I’ve heard many stories of how the closet door eventually cracked or burst open, and it’s always a catalyst that seems to be the precipitator of the door opening: a death, a move, a loss, a health crisis, a heartbreak…

“Broken heart syndrome,” is a stress-induced heart injury, weakening, and even failure due to fear, loss, grief, and heartbreak. It’s almost like a version of PTSD (post-traumatic stress disorder) to the heart, which ends up affecting the whole system.

It turns out the heart is extremely sensitive to emotions. It’s been considered to be the storehouse of them. There is an emotional heart that overlaps or intersects the biological heart in mysterious and often surprising ways. There is a protective sheath called the pericardium that surrounds the heart, and in Chinese medicine, this heart protector is very alert to emotions.

As human beings we were meant to experience emotions, process them, and then allow them to flow on through, rather than tie them up like hostages and store them for decades. There are some leading-edge visionary cardiologists who have been practicing for years and understand that approaching the heart like a machine that can be manipulated and controlled has limits. Cardiology has enjoyed great medical successes in the past hundred years with the advent of stents, pacemakers, defibrillators, bypass surgery, and transplants, but even these modern miracles are approaching their limits.

“A record of our emotional life is written on the heart.

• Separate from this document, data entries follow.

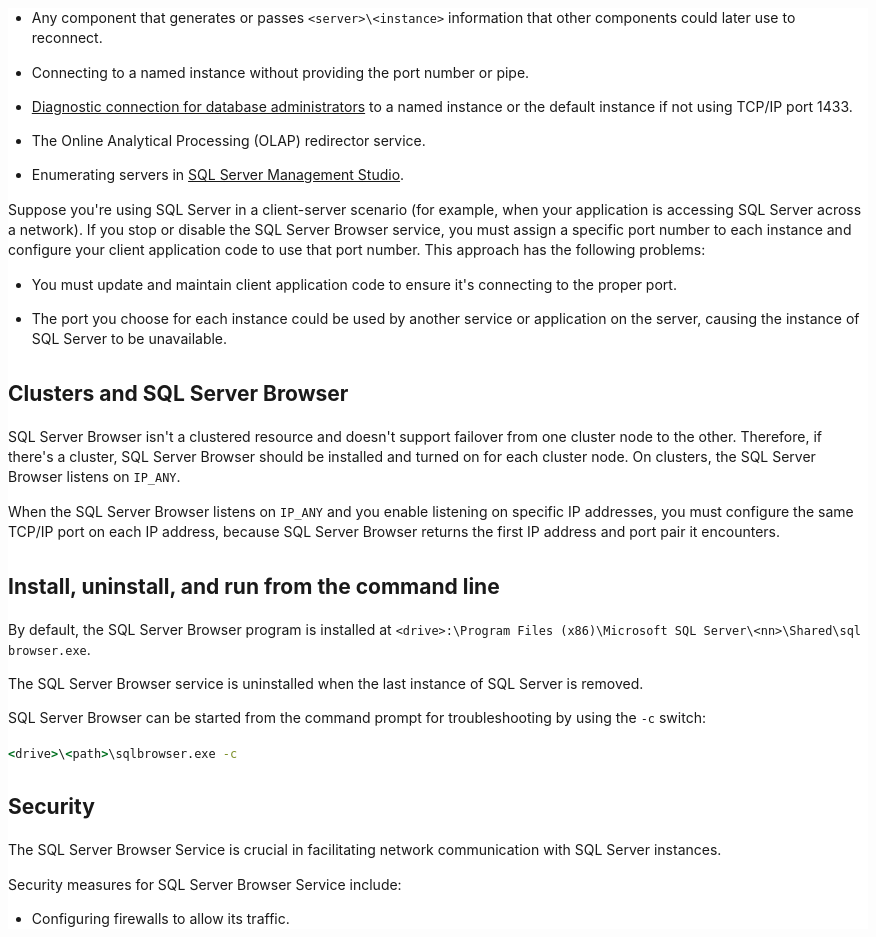- Any component that generates or passes `<server>\<instance>` information that other components could later use to reconnect.

- Connecting to a named instance without providing the port number or pipe.

- [Diagnostic connection for database administrators](../../database-engine/configure-windows/diagnostic-connection-for-database-administrators.md) to a named instance or the default instance if not using TCP/IP port 1433.

- The Online Analytical Processing (OLAP) redirector service.

- Enumerating servers in [SQL Server Management Studio](../../ssms/menu-help/about-sql-server-management-studio.md).

Suppose you're using SQL Server in a client-server scenario (for example, when your application is accessing SQL Server across a network). If you stop or disable the SQL Server Browser service, you must assign a specific port number to each instance and configure your client application code to use that port number. This approach has the following problems:

- You must update and maintain client application code to ensure it's connecting to the proper port.

- The port you choose for each instance could be used by another service or application on the server, causing the instance of SQL Server to be unavailable.

## Clusters and SQL Server Browser

SQL Server Browser isn't a clustered resource and doesn't support failover from one cluster node to the other. Therefore, if there's a cluster, SQL Server Browser should be installed and turned on for each cluster node. On clusters, the SQL Server Browser listens on `IP_ANY`.

When the SQL Server Browser listens on `IP_ANY` and you enable listening on specific IP addresses, you must configure the same TCP/IP port on each IP address, because SQL Server Browser returns the first IP address and port pair it encounters.

## Install, uninstall, and run from the command line

By default, the SQL Server Browser program is installed at `<drive>:\Program Files (x86)\Microsoft SQL Server\<nn>\Shared\sqlbrowser.exe`.

The SQL Server Browser service is uninstalled when the last instance of SQL Server is removed.

SQL Server Browser can be started from the command prompt for troubleshooting by using the `-c` switch:

```cmd
<drive>\<path>\sqlbrowser.exe -c
```

## Security

The SQL Server Browser Service is crucial in facilitating network communication with SQL Server instances.

Security measures for SQL Server Browser Service include:

- Configuring firewalls to allow its traffic.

Modern medicine must be complemented with attention to the emotional life that the heart is understood to contain. A new paradigm is desperately needed that honors psychological and social factors front and center.” This was said by Sandeep Jauhar, a cardiologist for two decades. This is what he has learned as he’s tended his heart patients.

Another brilliant and renowned cardiologist who wrote the book The Heart Speaks, Dr. Mimi Guarneri, says, “Each heart has a biography, language, and method of revealing its truth, if we know how to listen.”

Some of the language of the heart includes story, image, symbol, creativity and/or meditation, and importantly, being witnessed.

I’ve learned that each heart has a story to tell, and this story is literally dying to get out (like the stuff stuffed in the closet − trapped, unseen, avoided, and feared). It’s in the telling of the story that emotions can move, flow, and heal. It’s in being witnessed that emotions feel safe to become more than the pain. It’s in the willingness to open the closet door that the alchemy begins.